Two friends recently offered these takes on work-related satisfaction, presumably an aspect of the Good Life. I quote them here, unedited, without permission but with anonymity:

#1) You set in your mind that arbitrary goal [completing fifty years of teaching], you can intentionally eliminate it. (Not a recommendation, just an empirically gained observation). Somethings in life you think are good for you, may only be good for others, and actually harming (or excitedly, hindering) you. Role play how you would feel the after you visualize quitting. If a severe sense of relief and even gleeful joy wash over you, it is the right thing for you. Time is a fixed commodity, and awards for suffering the longest, need to be weighed against doing what you want, trying what you’ve wanted, and going for it. 2008 laid off, scared as shit, seven kids, no savings, no prospects…… but the work place was such a toxic environment, I found myself whistling and smiling like I won the lottery. Hard next 4.5 years, but everything worked out WAY FOR THE BEST. Chin up. Feels good to make a life changing decision that frees your soul.

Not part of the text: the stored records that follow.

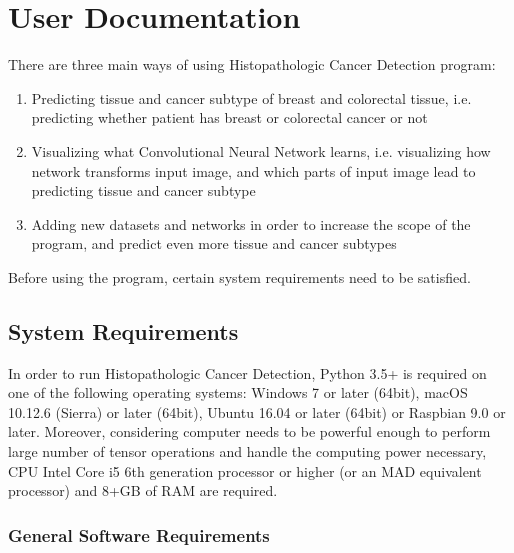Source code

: \chapter{User Documentation} %
\label{ch:user}

There are three main ways of using Histopathologic Cancer Detection program:
\begin{enumerate}
	\itemsep 0em
	\item Predicting tissue and cancer subtype of breast and colorectal tissue, i.e. predicting whether patient has breast or colorectal cancer or not
	\item Visualizing what Convolutional Neural Network learns, i.e. visualizing how network transforms input image, and which parts of input image lead to predicting tissue and cancer subtype
	\item Adding new datasets and networks in order to increase the scope of the program, and predict even more tissue and cancer subtypes
\end{enumerate}
Before using the program, certain system requirements need to be satisfied.

\section{System Requirements}
\label{sysreq}

In order to run Histopathologic Cancer Detection, Python 3.5+ is required on one of the following operating systems: Windows 7 or later (64bit), macOS 10.12.6 (Sierra) or later (64bit), Ubuntu 16.04 or later (64bit) or Raspbian 9.0 or later. Moreover, considering computer needs to be powerful enough to perform large number of tensor operations and handle the computing power necessary, CPU Intel Core i5 6th generation processor or higher (or an MAD equivalent processor) and 8+GB of RAM are required.

\subsection{General Software Requirements}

Also…you definitely belong, not an interloper but a hub, an inspiration, and a memorable instructor. Well done, good and faithful servant. And now, to quote our esteemed First Lady: Be Best. Omg

#2) “Work is about a search for daily meaning as well as daily bread, for recognition as well as cash, for astonishment rather than torpor; in short, for a sort of life rather than a Monday through Friday sort of dying.” — the words of Studs Terkel, courtesy of someone I know

My favorite search engine just presented hundreds of web references related to this simple philosophical question: What’s the Good Life? For some reason, I leapt to Abraham Lincoln’s definition of democracy—Mesopotamia being, arguably, the most democratic place in Agincourt and Fennimore County:

“As I would not be a slave, so I would not be a master. This expresses my idea of democracy. Whatever differs from this, to the extent of the difference, is no democracy.” — Abraham Lincoln

Armed with these as a frame of reference, defining the core values of Mesopotamia won’t be much easier, but it will be more rewarding.